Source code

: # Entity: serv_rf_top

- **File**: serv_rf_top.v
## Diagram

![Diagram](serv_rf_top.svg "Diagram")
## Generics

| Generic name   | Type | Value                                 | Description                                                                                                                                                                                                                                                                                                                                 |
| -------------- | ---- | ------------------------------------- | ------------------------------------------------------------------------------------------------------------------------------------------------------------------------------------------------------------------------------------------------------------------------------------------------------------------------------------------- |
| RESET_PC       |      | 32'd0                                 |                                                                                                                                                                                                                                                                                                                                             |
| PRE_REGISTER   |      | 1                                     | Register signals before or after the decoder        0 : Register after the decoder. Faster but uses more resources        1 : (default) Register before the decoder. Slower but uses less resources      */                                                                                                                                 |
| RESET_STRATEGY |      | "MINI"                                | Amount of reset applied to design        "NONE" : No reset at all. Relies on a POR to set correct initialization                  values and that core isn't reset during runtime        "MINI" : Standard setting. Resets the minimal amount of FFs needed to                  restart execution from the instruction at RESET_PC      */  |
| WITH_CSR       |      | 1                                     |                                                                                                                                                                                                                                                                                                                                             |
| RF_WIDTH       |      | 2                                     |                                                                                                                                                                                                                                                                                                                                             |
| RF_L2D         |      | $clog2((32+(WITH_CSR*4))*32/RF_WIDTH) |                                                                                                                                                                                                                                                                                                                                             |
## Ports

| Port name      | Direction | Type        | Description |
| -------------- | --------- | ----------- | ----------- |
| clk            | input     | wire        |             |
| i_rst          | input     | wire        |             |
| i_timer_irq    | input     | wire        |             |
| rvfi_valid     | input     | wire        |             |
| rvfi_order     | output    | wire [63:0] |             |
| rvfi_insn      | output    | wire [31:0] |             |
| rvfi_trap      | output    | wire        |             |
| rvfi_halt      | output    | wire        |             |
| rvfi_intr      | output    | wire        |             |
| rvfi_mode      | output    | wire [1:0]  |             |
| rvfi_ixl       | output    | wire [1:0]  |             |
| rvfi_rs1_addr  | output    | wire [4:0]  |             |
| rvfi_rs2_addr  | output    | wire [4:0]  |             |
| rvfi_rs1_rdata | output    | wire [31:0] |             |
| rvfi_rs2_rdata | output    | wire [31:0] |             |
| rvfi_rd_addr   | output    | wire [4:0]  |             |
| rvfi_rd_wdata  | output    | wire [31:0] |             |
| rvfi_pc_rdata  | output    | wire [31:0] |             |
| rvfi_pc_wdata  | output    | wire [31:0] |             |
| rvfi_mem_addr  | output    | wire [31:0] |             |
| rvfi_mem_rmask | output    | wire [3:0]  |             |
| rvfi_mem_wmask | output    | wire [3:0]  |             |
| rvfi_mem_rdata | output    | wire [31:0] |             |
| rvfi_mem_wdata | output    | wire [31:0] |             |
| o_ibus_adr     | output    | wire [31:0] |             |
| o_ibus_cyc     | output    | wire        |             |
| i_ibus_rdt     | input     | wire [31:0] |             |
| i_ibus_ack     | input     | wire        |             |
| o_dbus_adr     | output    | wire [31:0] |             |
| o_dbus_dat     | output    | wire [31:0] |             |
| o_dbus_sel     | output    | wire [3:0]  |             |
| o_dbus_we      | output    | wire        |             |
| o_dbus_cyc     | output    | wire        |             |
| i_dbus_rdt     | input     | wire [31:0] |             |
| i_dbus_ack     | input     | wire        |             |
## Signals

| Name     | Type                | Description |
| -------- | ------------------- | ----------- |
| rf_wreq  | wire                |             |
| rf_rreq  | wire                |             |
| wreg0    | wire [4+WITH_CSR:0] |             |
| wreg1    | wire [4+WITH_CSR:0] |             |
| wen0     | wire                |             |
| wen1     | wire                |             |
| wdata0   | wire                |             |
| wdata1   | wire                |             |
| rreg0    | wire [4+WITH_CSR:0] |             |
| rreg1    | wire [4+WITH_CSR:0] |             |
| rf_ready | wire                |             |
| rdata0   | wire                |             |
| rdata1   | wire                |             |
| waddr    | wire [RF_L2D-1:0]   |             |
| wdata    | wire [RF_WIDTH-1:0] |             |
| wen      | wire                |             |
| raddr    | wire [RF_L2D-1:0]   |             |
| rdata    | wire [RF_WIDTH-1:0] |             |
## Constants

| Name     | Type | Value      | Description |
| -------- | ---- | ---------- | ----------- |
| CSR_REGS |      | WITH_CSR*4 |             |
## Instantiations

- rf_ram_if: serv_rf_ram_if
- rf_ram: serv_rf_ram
--
• INSTRUCTIONS FOR THE TASK: If a line in the data above includes the string "input", copy it.

• OUTPUT OF THE TASK:
| clk            | input     | wire        |             |
| i_rst          | input     | wire        |             |
| i_timer_irq    | input     | wire        |             |
| rvfi_valid     | input     | wire        |             |
| i_ibus_rdt     | input     | wire [31:0] |             |
| i_ibus_ack     | input     | wire        |             |
| i_dbus_rdt     | input     | wire [31:0] |             |
| i_dbus_ack     | input     | wire        |             |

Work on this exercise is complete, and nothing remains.